Andrea Schmidt-Futterer
Une exposition souterraine, quelle exposition est-ce? On pourrait
poser la question en jouant au paradoxe. Réservée
et exigeante, elle semble plutôt se cacher, et dans l’ombre,
abriter son trésor pour n’en révéler
l’inquiétante beauté qu’à ceux
qui se sont donné la peine de le chercher.
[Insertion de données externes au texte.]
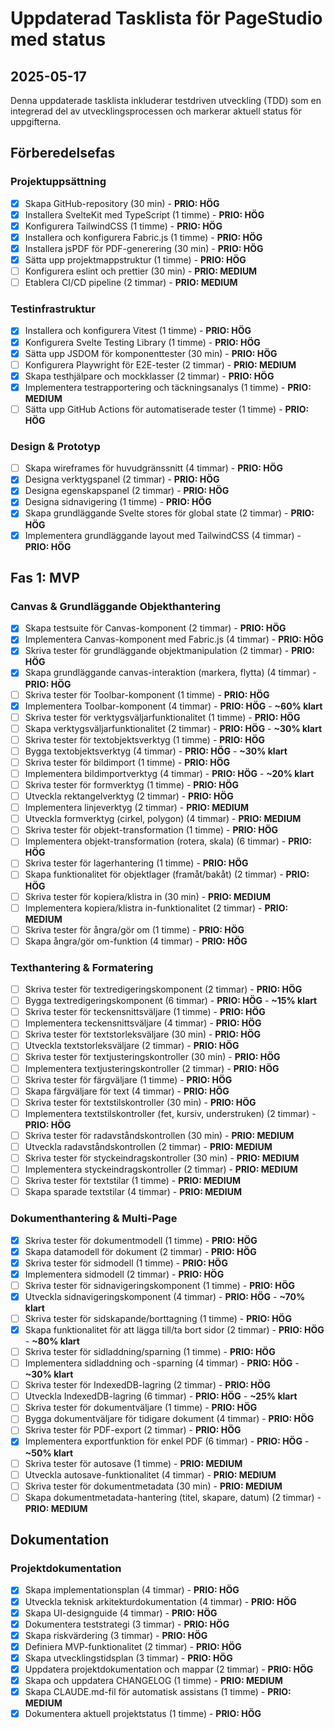 # Uppdaterad Tasklista för PageStudio med status
## 2025-05-17

Denna uppdaterade tasklista inkluderar testdriven utveckling (TDD) som en integrerad del av utvecklingsprocessen och markerar aktuell status för uppgifterna.

## Förberedelsefas

### Projektuppsättning
- [x] Skapa GitHub-repository (30 min) - **PRIO: HÖG**
- [x] Installera SvelteKit med TypeScript (1 timme) - **PRIO: HÖG**
- [x] Konfigurera TailwindCSS (1 timme) - **PRIO: HÖG**
- [x] Installera och konfigurera Fabric.js (1 timme) - **PRIO: HÖG**
- [x] Installera jsPDF för PDF-generering (30 min) - **PRIO: HÖG**
- [x] Sätta upp projektmappstruktur (1 timme) - **PRIO: HÖG**
- [ ] Konfigurera eslint och prettier (30 min) - **PRIO: MEDIUM**
- [ ] Etablera CI/CD pipeline (2 timmar) - **PRIO: MEDIUM**

### Testinfrastruktur
- [x] Installera och konfigurera Vitest (1 timme) - **PRIO: HÖG**
- [x] Konfigurera Svelte Testing Library (1 timme) - **PRIO: HÖG**
- [x] Sätta upp JSDOM för komponenttester (30 min) - **PRIO: HÖG**
- [ ] Konfigurera Playwright för E2E-tester (2 timmar) - **PRIO: MEDIUM**
- [x] Skapa testhjälpare och mockklasser (2 timmar) - **PRIO: HÖG**
- [x] Implementera testrapportering och täckningsanalys (1 timme) - **PRIO: MEDIUM**
- [ ] Sätta upp GitHub Actions för automatiserade tester (1 timme) - **PRIO: HÖG**

### Design & Prototyp
- [ ] Skapa wireframes för huvudgränssnitt (4 timmar) - **PRIO: HÖG**
- [x] Designa verktygspanel (2 timmar) - **PRIO: HÖG**
- [x] Designa egenskapspanel (2 timmar) - **PRIO: HÖG**
- [x] Designa sidnavigering (1 timme) - **PRIO: HÖG**
- [x] Skapa grundläggande Svelte stores för global state (2 timmar) - **PRIO: HÖG**
- [x] Implementera grundläggande layout med TailwindCSS (4 timmar) - **PRIO: HÖG**

## Fas 1: MVP

### Canvas & Grundläggande Objekthantering
- [x] Skapa testsuite för Canvas-komponent (2 timmar) - **PRIO: HÖG**
- [x] Implementera Canvas-komponent med Fabric.js (4 timmar) - **PRIO: HÖG**
- [x] Skriva tester för grundläggande objektmanipulation (2 timmar) - **PRIO: HÖG**
- [x] Skapa grundläggande canvas-interaktion (markera, flytta) (4 timmar) - **PRIO: HÖG**
- [ ] Skriva tester för Toolbar-komponent (1 timme) - **PRIO: HÖG**
- [x] Implementera Toolbar-komponent (4 timmar) - **PRIO: HÖG** - **~60% klart**
- [ ] Skriva tester för verktygsväljarfunktionalitet (1 timme) - **PRIO: HÖG**
- [ ] Skapa verktygsväljarfunktionalitet (2 timmar) - **PRIO: HÖG** - **~30% klart**
- [ ] Skriva tester för textobjektsverktyg (1 timme) - **PRIO: HÖG**
- [ ] Bygga textobjektsverktyg (4 timmar) - **PRIO: HÖG** - **~30% klart**
- [ ] Skriva tester för bildimport (1 timme) - **PRIO: HÖG**
- [ ] Implementera bildimportverktyg (4 timmar) - **PRIO: HÖG** - **~20% klart**
- [ ] Skriva tester för formverktyg (1 timme) - **PRIO: HÖG**
- [ ] Utveckla rektangelverktyg (2 timmar) - **PRIO: HÖG**
- [ ] Implementera linjeverktyg (2 timmar) - **PRIO: MEDIUM**
- [ ] Utveckla formverktyg (cirkel, polygon) (4 timmar) - **PRIO: MEDIUM**
- [ ] Skriva tester för objekt-transformation (1 timme) - **PRIO: HÖG**
- [ ] Implementera objekt-transformation (rotera, skala) (6 timmar) - **PRIO: HÖG**
- [ ] Skriva tester för lagerhantering (1 timme) - **PRIO: HÖG**
- [ ] Skapa funktionalitet för objektlager (framåt/bakåt) (2 timmar) - **PRIO: HÖG**
- [ ] Skriva tester för kopiera/klistra in (30 min) - **PRIO: MEDIUM**
- [ ] Implementera kopiera/klistra in-funktionalitet (2 timmar) - **PRIO: MEDIUM**
- [ ] Skriva tester för ångra/gör om (1 timme) - **PRIO: HÖG**
- [ ] Skapa ångra/gör om-funktion (4 timmar) - **PRIO: HÖG**

### Texthantering & Formatering
- [ ] Skriva tester för textredigeringskomponent (2 timmar) - **PRIO: HÖG**
- [ ] Bygga textredigeringskomponent (6 timmar) - **PRIO: HÖG** - **~15% klart**
- [ ] Skriva tester för teckensnittsväljare (1 timme) - **PRIO: HÖG**
- [ ] Implementera teckensnittsväljare (4 timmar) - **PRIO: HÖG**
- [ ] Skriva tester för textstorleksväljare (30 min) - **PRIO: HÖG**
- [ ] Utveckla textstorleksväljare (2 timmar) - **PRIO: HÖG**
- [ ] Skriva tester för textjusteringskontroller (30 min) - **PRIO: HÖG**
- [ ] Implementera textjusteringskontroller (2 timmar) - **PRIO: HÖG**
- [ ] Skriva tester för färgväljare (1 timme) - **PRIO: HÖG**
- [ ] Skapa färgväljare för text (4 timmar) - **PRIO: HÖG**
- [ ] Skriva tester för textstilskontroller (30 min) - **PRIO: HÖG**
- [ ] Implementera textstilskontroller (fet, kursiv, understruken) (2 timmar) - **PRIO: HÖG**
- [ ] Skriva tester för radavståndskontrollen (30 min) - **PRIO: MEDIUM**
- [ ] Utveckla radavståndskontrollen (2 timmar) - **PRIO: MEDIUM**
- [ ] Skriva tester för styckeindragskontroller (30 min) - **PRIO: MEDIUM**
- [ ] Implementera styckeindragskontroller (2 timmar) - **PRIO: MEDIUM**
- [ ] Skriva tester för textstilar (1 timme) - **PRIO: MEDIUM**
- [ ] Skapa sparade textstilar (4 timmar) - **PRIO: MEDIUM**

### Dokumenthantering & Multi-Page
- [x] Skriva tester för dokumentmodell (1 timme) - **PRIO: HÖG**
- [x] Skapa datamodell för dokument (2 timmar) - **PRIO: HÖG**
- [x] Skriva tester för sidmodell (1 timme) - **PRIO: HÖG**
- [x] Implementera sidmodell (2 timmar) - **PRIO: HÖG**
- [ ] Skriva tester för sidnavigeringskomponent (1 timme) - **PRIO: HÖG**
- [x] Utveckla sidnavigeringskomponent (4 timmar) - **PRIO: HÖG** - **~70% klart**
- [ ] Skriva tester för sidskapande/borttagning (1 timme) - **PRIO: HÖG**
- [x] Skapa funktionalitet för att lägga till/ta bort sidor (2 timmar) - **PRIO: HÖG** - **~80% klart**
- [ ] Skriva tester för sidladdning/sparning (1 timme) - **PRIO: HÖG**
- [ ] Implementera sidladdning och -sparning (4 timmar) - **PRIO: HÖG** - **~30% klart**
- [ ] Skriva tester för IndexedDB-lagring (2 timmar) - **PRIO: HÖG**
- [ ] Utveckla IndexedDB-lagring (6 timmar) - **PRIO: HÖG** - **~25% klart**
- [ ] Skriva tester för dokumentväljare (1 timme) - **PRIO: HÖG**
- [ ] Bygga dokumentväljare för tidigare dokument (4 timmar) - **PRIO: HÖG**
- [ ] Skriva tester för PDF-export (2 timmar) - **PRIO: HÖG**
- [x] Implementera exportfunktion för enkel PDF (6 timmar) - **PRIO: HÖG** - **~50% klart**
- [ ] Skriva tester för autosave (1 timme) - **PRIO: MEDIUM**
- [ ] Utveckla autosave-funktionalitet (4 timmar) - **PRIO: MEDIUM**
- [ ] Skriva tester för dokumentmetadata (30 min) - **PRIO: MEDIUM**
- [ ] Skapa dokumentmetadata-hantering (titel, skapare, datum) (2 timmar) - **PRIO: MEDIUM**

## Dokumentation

### Projektdokumentation
- [x] Skapa implementationsplan (4 timmar) - **PRIO: HÖG**
- [x] Utveckla teknisk arkitekturdokumentation (4 timmar) - **PRIO: HÖG**
- [x] Skapa UI-designguide (4 timmar) - **PRIO: HÖG**
- [x] Dokumentera teststrategi (3 timmar) - **PRIO: HÖG**
- [x] Skapa riskvärdering (3 timmar) - **PRIO: HÖG**
- [x] Definiera MVP-funktionalitet (2 timmar) - **PRIO: HÖG**
- [x] Skapa utvecklingstidsplan (3 timmar) - **PRIO: HÖG**
- [x] Uppdatera projektdokumentation och mappar (2 timmar) - **PRIO: HÖG**
- [x] Skapa och uppdatera CHANGELOG (1 timme) - **PRIO: MEDIUM**
- [x] Skapa CLAUDE.md-fil för automatisk assistans (1 timme) - **PRIO: MEDIUM**
- [x] Dokumentera aktuell projektstatus (1 timme) - **PRIO: HÖG**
Mais pour celui-là
- le visiteur attentif, le lecteur au regard actif, bref l’individu
qui s’efforce de comprendre - elle est prête à
dispenser étonnement et plaisir, pour ne pas dire davantage.
Quelle exposition est-ce, pourrait-on aussi se demander, si elle
ne se cantonne pas à exposer son propre objet, comme le
ferait une exposition normale, mais lui impose des grimaces et
des parcours effarants, le soustrayant ainsi à la loi de
la convenance esthétique pour en faire le messager d’autres
pensées, d’autres sentiments ?
Un exposition-spectacle. Non dans le sens du spectaculaire, nous
l’avons dit, et pas non plus uniquement en raison de la
température émotive qui la parcourt, de l’impression
qu’elle donne d’un événement destiné
à se dissoudre, fascinant et unique dans un monde de clones.
Il y a d’autres raisons.
Le lieu par exemple. Un cimetière lombard n’est pas
un endroit des plus fréquentés, et quand, même
par dévotion, invitation à des noces ou curiosité
touristique, on pousse jusqu'à la splendide Abbaye qui
le protège, à Cava dei Tirreni, il est certain qu’on
ne le trouvera pas toujours ouvert et habité par des fantômes
de soie. L’accouplement est des plus excitants, parce que,
si le rite du théâtre est déjà terre
de personne, fluctuant entre vie et mort, humanité et immortalité,
entre l’être ici et l’être ailleurs, le
costume de théâtre introduit dans une catacombe entre
en résonance avec mille présences-absences, il semble
perdu, errant à la recherche d’un point de départ
et d’arrivée à la fois, incapable de vivre
car dépourvu de fibre humaine, empêché de
mourir car appelé à évoquer ce rite, quand
ce n’est pas un personnage.
Nous sommes ainsi précipités au cœur d’un
spectacle, ou si vous préférez, dans un de ses mystères,
par le biais de l’une de ses composantes. D’ailleurs
Luigi Benedetti, plus créateur que curateur de l’exposition,
est un homme de théâtre. Il ne se contenterait jamais
d’aligner des costumes de scène ou de les exhiber,
même s’ils étaient magnifiquement éclairés.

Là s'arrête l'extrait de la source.